- [Work instructions]:
In the entries below, find every line with "amanat" and copy it.

--- Recorded data Enclosed Below ---

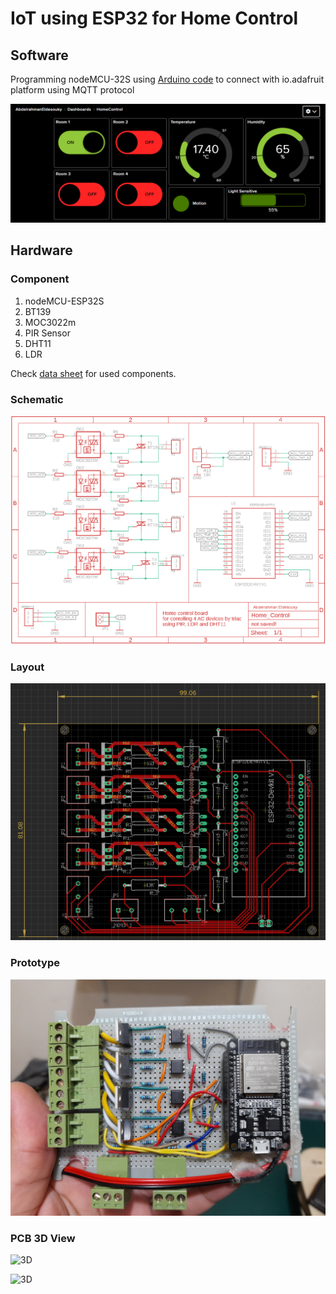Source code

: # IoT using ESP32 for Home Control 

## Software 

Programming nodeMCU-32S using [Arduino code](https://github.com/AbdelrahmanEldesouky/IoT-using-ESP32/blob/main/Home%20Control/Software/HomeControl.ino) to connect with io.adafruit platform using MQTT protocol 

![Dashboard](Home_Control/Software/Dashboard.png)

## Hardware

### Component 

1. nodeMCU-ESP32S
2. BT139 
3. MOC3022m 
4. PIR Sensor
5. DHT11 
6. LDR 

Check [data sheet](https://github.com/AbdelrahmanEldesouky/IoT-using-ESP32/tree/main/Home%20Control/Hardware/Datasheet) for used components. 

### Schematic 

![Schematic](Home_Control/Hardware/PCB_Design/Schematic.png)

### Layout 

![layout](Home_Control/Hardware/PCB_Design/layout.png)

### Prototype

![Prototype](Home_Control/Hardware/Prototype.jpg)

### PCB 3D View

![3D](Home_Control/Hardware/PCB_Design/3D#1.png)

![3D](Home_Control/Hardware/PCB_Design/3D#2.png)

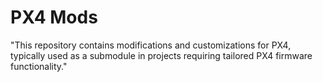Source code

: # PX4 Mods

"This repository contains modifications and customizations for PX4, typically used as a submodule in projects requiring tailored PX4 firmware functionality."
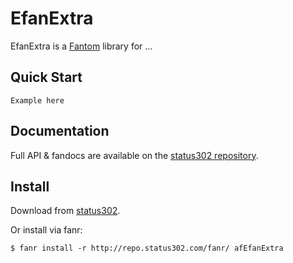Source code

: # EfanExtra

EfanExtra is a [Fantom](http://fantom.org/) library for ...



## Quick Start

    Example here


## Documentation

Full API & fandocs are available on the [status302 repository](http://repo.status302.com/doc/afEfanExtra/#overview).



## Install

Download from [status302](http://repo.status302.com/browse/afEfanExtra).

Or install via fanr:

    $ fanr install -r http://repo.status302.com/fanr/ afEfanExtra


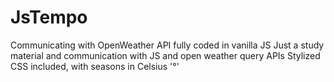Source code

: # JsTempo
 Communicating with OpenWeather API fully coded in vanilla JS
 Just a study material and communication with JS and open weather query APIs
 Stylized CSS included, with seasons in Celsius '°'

--- End of Enclosed Recorded data ---
--- Recorded data Enclosed Below ---

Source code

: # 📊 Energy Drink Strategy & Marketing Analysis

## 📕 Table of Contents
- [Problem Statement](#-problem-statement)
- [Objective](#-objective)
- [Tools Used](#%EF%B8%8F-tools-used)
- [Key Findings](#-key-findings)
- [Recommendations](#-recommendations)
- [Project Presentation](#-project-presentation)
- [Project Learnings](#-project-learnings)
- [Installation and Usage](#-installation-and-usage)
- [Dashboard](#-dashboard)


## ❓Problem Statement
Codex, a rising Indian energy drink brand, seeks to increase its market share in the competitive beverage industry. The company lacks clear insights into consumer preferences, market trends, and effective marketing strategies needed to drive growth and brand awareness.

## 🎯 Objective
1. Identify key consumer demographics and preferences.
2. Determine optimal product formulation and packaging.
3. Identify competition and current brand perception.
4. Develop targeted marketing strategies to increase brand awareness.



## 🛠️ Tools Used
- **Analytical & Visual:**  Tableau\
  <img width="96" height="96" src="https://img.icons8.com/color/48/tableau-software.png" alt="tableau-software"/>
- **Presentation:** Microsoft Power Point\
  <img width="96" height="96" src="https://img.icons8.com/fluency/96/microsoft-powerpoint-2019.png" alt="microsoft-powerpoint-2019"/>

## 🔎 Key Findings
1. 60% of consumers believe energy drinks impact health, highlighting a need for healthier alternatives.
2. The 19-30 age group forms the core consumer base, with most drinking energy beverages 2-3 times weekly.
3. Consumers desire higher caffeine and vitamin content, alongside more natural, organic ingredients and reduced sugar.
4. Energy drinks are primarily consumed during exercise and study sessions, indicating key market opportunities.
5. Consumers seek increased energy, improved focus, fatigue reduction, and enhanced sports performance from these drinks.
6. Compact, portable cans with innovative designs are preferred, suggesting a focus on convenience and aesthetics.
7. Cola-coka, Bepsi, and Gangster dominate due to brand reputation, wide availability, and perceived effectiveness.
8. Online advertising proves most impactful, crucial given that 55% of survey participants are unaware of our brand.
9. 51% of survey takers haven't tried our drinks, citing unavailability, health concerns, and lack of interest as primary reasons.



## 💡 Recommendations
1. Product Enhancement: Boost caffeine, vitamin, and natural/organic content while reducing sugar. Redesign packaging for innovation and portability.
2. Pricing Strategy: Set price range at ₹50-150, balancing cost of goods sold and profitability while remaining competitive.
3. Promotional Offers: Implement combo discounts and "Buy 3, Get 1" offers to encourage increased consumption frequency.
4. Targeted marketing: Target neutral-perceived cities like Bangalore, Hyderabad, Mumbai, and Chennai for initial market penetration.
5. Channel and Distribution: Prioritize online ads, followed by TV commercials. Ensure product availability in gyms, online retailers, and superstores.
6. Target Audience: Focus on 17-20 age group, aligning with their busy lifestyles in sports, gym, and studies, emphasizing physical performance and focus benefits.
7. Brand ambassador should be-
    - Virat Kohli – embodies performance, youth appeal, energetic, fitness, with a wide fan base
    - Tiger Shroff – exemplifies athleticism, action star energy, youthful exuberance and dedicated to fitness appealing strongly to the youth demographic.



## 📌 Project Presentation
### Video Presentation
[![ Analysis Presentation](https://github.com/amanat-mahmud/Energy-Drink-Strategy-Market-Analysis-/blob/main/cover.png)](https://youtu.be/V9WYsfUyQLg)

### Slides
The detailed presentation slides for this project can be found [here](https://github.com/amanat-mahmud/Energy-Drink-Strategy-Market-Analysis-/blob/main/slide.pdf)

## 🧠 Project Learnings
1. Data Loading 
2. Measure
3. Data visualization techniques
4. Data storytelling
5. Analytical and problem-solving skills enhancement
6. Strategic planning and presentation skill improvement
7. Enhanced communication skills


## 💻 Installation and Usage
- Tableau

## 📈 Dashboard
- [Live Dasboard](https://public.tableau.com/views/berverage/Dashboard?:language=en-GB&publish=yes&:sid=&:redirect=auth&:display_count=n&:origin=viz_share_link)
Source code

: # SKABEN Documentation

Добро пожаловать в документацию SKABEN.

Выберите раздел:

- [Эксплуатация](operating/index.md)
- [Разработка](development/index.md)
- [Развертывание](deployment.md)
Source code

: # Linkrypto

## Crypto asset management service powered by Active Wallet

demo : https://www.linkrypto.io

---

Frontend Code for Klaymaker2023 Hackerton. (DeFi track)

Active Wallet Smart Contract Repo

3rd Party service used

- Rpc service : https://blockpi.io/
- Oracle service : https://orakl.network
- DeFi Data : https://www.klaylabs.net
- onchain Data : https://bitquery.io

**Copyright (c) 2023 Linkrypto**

--- End of Enclosed Recorded data ---
--- Recorded data Enclosed Below ---

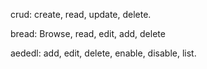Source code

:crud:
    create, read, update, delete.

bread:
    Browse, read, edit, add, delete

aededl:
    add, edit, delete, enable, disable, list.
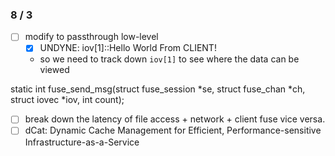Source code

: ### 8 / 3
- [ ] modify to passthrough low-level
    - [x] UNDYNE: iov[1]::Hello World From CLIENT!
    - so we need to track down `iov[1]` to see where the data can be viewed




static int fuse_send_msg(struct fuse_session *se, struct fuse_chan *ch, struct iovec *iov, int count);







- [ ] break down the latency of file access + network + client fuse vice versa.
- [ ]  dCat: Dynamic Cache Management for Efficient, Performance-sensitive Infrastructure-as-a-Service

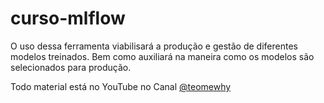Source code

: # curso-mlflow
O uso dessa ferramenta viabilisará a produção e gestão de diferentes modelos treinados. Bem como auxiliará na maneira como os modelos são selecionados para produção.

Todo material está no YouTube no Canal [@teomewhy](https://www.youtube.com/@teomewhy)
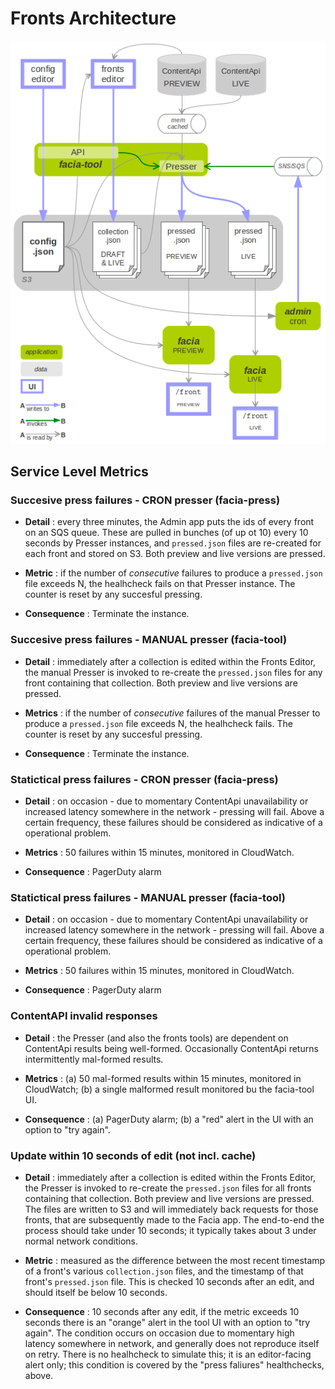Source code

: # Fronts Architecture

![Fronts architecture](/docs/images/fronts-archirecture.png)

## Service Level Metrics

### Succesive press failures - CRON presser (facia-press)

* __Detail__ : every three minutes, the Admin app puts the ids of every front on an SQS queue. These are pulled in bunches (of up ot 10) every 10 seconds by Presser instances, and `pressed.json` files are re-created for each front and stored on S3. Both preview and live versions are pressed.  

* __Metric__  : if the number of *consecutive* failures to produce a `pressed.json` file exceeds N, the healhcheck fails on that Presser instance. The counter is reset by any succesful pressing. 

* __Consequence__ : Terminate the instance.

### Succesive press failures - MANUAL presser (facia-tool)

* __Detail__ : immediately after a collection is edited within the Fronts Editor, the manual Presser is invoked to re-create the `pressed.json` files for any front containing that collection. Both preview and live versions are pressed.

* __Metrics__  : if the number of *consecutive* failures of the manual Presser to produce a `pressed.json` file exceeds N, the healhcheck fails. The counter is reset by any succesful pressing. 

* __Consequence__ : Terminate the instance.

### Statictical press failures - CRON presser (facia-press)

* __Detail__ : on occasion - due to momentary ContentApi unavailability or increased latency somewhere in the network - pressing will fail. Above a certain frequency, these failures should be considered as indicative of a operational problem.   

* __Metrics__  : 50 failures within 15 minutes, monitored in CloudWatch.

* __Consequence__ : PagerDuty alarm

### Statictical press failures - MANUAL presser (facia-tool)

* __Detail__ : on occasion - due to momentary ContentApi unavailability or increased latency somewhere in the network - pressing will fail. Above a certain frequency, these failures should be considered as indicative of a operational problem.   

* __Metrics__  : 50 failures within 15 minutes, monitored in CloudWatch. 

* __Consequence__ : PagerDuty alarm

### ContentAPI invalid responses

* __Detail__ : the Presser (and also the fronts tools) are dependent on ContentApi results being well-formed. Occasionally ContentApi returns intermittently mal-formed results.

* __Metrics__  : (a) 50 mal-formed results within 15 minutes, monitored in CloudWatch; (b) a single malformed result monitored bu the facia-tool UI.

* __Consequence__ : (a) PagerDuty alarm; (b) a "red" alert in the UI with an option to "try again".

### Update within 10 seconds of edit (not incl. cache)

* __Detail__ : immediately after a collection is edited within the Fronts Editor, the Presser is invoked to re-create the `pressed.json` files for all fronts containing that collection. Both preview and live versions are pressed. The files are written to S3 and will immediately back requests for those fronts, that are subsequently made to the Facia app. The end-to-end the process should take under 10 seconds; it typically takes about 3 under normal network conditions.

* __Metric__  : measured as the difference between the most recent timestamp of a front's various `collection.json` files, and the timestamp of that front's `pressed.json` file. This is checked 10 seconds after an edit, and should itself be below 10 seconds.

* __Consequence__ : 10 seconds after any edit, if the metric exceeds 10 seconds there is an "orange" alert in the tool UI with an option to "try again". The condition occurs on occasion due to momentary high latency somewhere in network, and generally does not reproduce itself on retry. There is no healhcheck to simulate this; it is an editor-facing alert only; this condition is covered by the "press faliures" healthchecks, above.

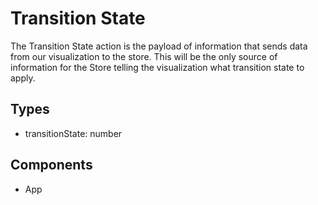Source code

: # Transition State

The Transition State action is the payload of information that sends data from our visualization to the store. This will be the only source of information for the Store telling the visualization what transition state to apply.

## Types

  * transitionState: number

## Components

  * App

--- End of Enclosed Recorded data ---

- [Output]:
[![ Analysis Presentation](https://github.com/amanat-mahmud/Energy-Drink-Strategy-Market-Analysis-/blob/main/cover.png)](https://youtu.be/V9WYsfUyQLg)
The detailed presentation slides for this project can be found [here](https://github.com/amanat-mahmud/Energy-Drink-Strategy-Market-Analysis-/blob/main/slide.pdf)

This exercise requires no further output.